Question

Three consecutive positive integers are such that the square of their sum exceeds the sum of their squares by 292. Which are those three integers?
A. 6, 7, 8
B. 4, 5, 6
C. 7, 8, 9
D. 5, 6, 7

Answer 1

Hint: We will be using the concepts of integers and number systems to solve the problem. We will be converting the condition given in the question into an equation and solving it to get an answer.
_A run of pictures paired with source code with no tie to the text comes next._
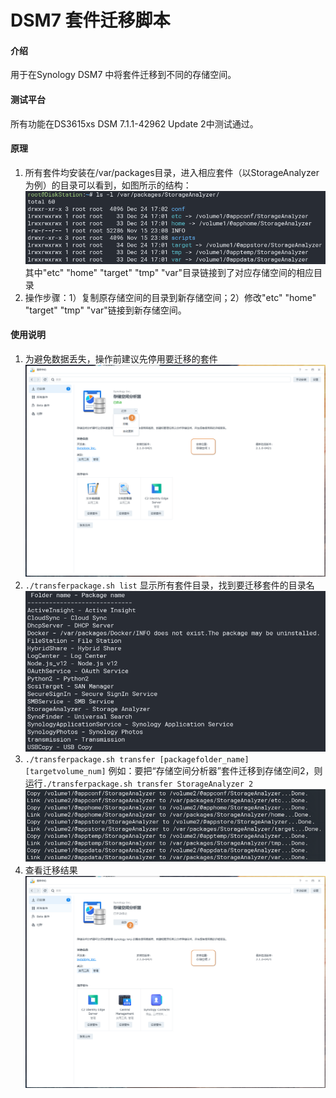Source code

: # DSM7 套件迁移脚本

#### 介绍
用于在Synology DSM7 中将套件迁移到不同的存储空间。

#### 测试平台
所有功能在DS3615xs DSM 7.1.1-42962 Update 2中测试通过。


#### 原理

1.  所有套件均安装在/var/packages目录，进入相应套件（以StorageAnalyzer为例）的目录可以看到，如图所示的结构：
![输入图片说明](pic/2022-12-24%2017%2003%2023.png)
其中"etc" "home" "target" "tmp" "var"目录链接到了对应存储空间的相应目录
2.  操作步骤：1）复制原存储空间的目录到新存储空间；2）修改"etc" "home" "target" "tmp" "var"链接到新存储空间。

#### 使用说明

1.  为避免数据丢失，操作前建议先停用要迁移的套件
![输入图片说明](pic/2022-12-24%2016%2035%2000.png)
2.  `./transferpackage.sh list`
 显示所有套件目录，找到要迁移套件的目录名
![输入图片说明](pic/2022-12-28%2011%2002%2007.png)
3. `./transferpackage.sh transfer [packagefolder_name] [targetvolume_num]`
 例如：要把“存储空间分析器”套件迁移到存储空间2，则运行`./transferpackage.sh transfer StorageAnalyzer 2`
![输入图片说明](pic/2022-12-24%2017%2004%2030(1).png)
4. 查看迁移结果
![输入图片说明](pic/2022-12-24%2016%2052%2007.png)



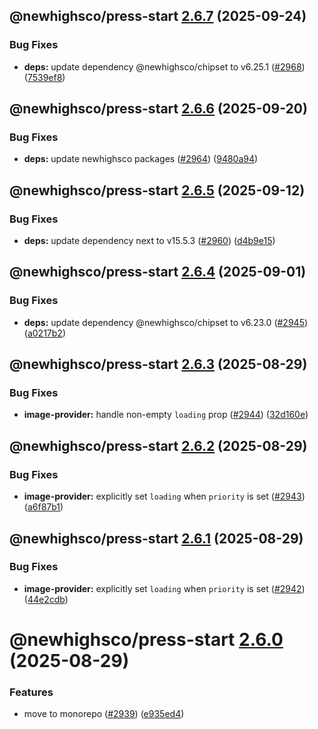 ## @newhighsco/press-start [2.6.7](https://github.com/newhighsco/press-start/compare/@newhighsco/press-start@2.6.6...@newhighsco/press-start@2.6.7) (2025-09-24)


### Bug Fixes

* **deps:** update dependency @newhighsco/chipset to v6.25.1 ([#2968](https://github.com/newhighsco/press-start/issues/2968)) ([7539ef8](https://github.com/newhighsco/press-start/commit/7539ef8bbb804ed70afefdeba982ede739139680))

## @newhighsco/press-start [2.6.6](https://github.com/newhighsco/press-start/compare/@newhighsco/press-start@2.6.5...@newhighsco/press-start@2.6.6) (2025-09-20)


### Bug Fixes

* **deps:** update newhighsco packages ([#2964](https://github.com/newhighsco/press-start/issues/2964)) ([9480a94](https://github.com/newhighsco/press-start/commit/9480a947d1436fa4c7aaed565e9a92796555d462))

## @newhighsco/press-start [2.6.5](https://github.com/newhighsco/press-start/compare/@newhighsco/press-start@2.6.4...@newhighsco/press-start@2.6.5) (2025-09-12)


### Bug Fixes

* **deps:** update dependency next to v15.5.3 ([#2960](https://github.com/newhighsco/press-start/issues/2960)) ([d4b9e15](https://github.com/newhighsco/press-start/commit/d4b9e151c1c97f08b964671e2f3d37dc91526cee))

## @newhighsco/press-start [2.6.4](https://github.com/newhighsco/press-start/compare/@newhighsco/press-start@2.6.3...@newhighsco/press-start@2.6.4) (2025-09-01)


### Bug Fixes

* **deps:** update dependency @newhighsco/chipset to v6.23.0 ([#2945](https://github.com/newhighsco/press-start/issues/2945)) ([a0217b2](https://github.com/newhighsco/press-start/commit/a0217b24454bb8c504866122c37b033d02663af8))

## @newhighsco/press-start [2.6.3](https://github.com/newhighsco/press-start/compare/@newhighsco/press-start@2.6.2...@newhighsco/press-start@2.6.3) (2025-08-29)


### Bug Fixes

* **image-provider:** handle non-empty `loading` prop ([#2944](https://github.com/newhighsco/press-start/issues/2944)) ([32d160e](https://github.com/newhighsco/press-start/commit/32d160e3c59272db30cfa953075f40425e3f1c66))

## @newhighsco/press-start [2.6.2](https://github.com/newhighsco/press-start/compare/@newhighsco/press-start@2.6.1...@newhighsco/press-start@2.6.2) (2025-08-29)


### Bug Fixes

* **image-provider:** explicitly set `loading` when `priority` is set ([#2943](https://github.com/newhighsco/press-start/issues/2943)) ([a6f87b1](https://github.com/newhighsco/press-start/commit/a6f87b137eb0a58be9430386f4b8228e44ba4157))

## @newhighsco/press-start [2.6.1](https://github.com/newhighsco/press-start/compare/@newhighsco/press-start@2.6.0...@newhighsco/press-start@2.6.1) (2025-08-29)


### Bug Fixes

* **image-provider:** explicitly set `loading` when `priority` is set ([#2942](https://github.com/newhighsco/press-start/issues/2942)) ([44e2cdb](https://github.com/newhighsco/press-start/commit/44e2cdbb1dd8b588a8dcc921c248bdef76fb9619))

# @newhighsco/press-start [2.6.0](https://github.com/newhighsco/press-start/compare/@newhighsco/press-start@2.5.0...@newhighsco/press-start@2.6.0) (2025-08-29)


### Features

* move to monorepo ([#2939](https://github.com/newhighsco/press-start/issues/2939)) ([e935ed4](https://github.com/newhighsco/press-start/commit/e935ed4047d1fdeb05390a46465f051408dda1bb))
Complete step by step answer:
So we have been three consecutive integers. So let $n-1,n,n+1$ be three consecutive integers.
Now it has been given that the square of their sum exceeds the sum of their square by 292. So, we will now write this in algebraic equation as
${{\left( n-1+n+n+1 \right)}^{2}}={{\left( n-1 \right)}^{2}}+{{n}^{2}}+{{\left( n+1 \right)}^{2}}+292$
${{\left( 3n \right)}^{2}}={{\left( n-1 \right)}^{2}}+{{n}^{2}}+{{\left( n+1 \right)}^{2}}+292$
Now, we know that
${{\left( a-b \right)}^{2}}={{a}^{2}}+{{b}^{2}}-2ab$
${{\left( a+b \right)}^{2}}={{a}^{2}}+{{b}^{2}}+2ab$
Therefore,
$9{{n}^{2}}={{n}^{2}}+1-2n+{{n}^{2}}+{{n}^{2}}+1+2n+292$
$9{{n}^{2}}=3{{n}^{2}}+294$
$6{{n}^{2}}=294$
${{n}^{2}}=49$
$n=\pm 7$
Now by taking $n=7$ we have the set of consecutive integers as
$7-1,7,7+1$
$\Rightarrow 6,7,8$

So, the correct answer is “Option A”.

Note: To solve this type of question it is important to convert the conditions given in the question into an equation then subsequently solve it or answer. Here we need to avoid negative values as already given positive integers.